No experience is local

No experience is local.

Whatever I experience – what’s felt, seen, heard, smelled, tasted – is experienced by consciousness as a whole.

It’s local in that I, through thought, can identify where it is in a conventional sense. For instance, the sound of a bird comes from the tree above me. Or the pain of stubbing my toe is in my toe and foot.

And yet, it’s all experienced by consciousness as a whole. It’s all experienced by all of what I am.

And since, to me, the world happens within and as what I am, it’s as if the whole world is infused with the experience.

I cannot remember not experiencing it this way, and it’s difficult for me to imagine it being any other way. But from what I hear from others, this isn’t completely universal.

In a sense, it’s inevitable and universal. I assume that to themselves, everyone are fundamentally consciousness and to them the world happens within and as what they are, just as it is here. And noticing it may not be universal.
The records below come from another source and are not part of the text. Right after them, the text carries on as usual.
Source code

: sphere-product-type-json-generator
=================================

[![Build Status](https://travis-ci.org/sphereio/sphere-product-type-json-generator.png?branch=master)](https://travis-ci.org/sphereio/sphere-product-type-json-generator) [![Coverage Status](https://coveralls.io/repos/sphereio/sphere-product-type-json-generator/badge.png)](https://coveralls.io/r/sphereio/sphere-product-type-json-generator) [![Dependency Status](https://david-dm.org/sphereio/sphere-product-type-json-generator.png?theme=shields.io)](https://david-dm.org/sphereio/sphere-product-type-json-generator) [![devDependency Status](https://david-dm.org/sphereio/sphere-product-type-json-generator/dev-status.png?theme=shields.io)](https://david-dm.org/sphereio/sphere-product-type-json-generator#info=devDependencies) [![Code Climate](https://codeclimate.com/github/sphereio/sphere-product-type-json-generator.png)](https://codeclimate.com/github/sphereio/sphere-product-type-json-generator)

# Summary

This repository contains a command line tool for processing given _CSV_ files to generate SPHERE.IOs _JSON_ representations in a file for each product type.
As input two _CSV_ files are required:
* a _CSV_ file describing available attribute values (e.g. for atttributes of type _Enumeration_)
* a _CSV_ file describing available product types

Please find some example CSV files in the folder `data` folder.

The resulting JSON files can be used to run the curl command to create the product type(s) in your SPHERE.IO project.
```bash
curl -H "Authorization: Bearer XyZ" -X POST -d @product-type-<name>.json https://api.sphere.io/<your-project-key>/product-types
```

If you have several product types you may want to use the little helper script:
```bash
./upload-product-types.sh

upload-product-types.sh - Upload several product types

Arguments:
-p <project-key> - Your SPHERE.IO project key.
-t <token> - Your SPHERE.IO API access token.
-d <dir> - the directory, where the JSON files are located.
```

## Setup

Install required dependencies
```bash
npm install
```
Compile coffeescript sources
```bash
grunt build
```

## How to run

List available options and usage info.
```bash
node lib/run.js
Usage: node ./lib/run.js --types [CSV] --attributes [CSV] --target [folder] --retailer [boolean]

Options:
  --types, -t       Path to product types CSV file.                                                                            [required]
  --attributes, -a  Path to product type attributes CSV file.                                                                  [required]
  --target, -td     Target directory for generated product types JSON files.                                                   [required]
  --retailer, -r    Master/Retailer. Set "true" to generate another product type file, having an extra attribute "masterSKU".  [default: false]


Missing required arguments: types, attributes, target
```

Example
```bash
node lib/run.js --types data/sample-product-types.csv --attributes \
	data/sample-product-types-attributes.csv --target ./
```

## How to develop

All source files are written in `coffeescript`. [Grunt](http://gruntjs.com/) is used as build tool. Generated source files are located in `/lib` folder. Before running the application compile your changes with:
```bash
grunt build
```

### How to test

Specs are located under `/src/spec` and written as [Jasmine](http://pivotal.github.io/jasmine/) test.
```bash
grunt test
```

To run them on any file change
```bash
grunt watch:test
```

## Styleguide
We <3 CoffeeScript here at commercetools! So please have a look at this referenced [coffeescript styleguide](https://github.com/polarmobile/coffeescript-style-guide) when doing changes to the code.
If these consciousnesses viscerally take themselves to be something within their own experience, then experiences may seem more exclusively local.
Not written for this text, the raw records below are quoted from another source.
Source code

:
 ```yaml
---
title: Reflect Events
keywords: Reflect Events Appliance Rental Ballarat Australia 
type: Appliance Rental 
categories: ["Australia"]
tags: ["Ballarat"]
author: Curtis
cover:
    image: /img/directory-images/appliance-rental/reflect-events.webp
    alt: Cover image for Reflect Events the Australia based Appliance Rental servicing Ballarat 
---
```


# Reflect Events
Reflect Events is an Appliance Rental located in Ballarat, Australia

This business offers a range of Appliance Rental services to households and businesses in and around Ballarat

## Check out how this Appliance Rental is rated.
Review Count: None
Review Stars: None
Note: I was initially aware of this when I read about Taoist tantric sexual practices in my teens, and they talked about local vs all-body orgasms. To me, orgasms and anything else happens globally, through and in consciousness as a whole.


INITIAL NOTES

  • No experience is local
    • experienced by consciousness as a whole
    • To me, as if experienced by the whole world
    • Taste, smell, sensations etc
    • Seems obvious to me since I can’t remember anything else, and is even difficult to imagine, but from what others say seems it’s not completely universal
    • Is universal since seems inevitable, but maybe not always noticed?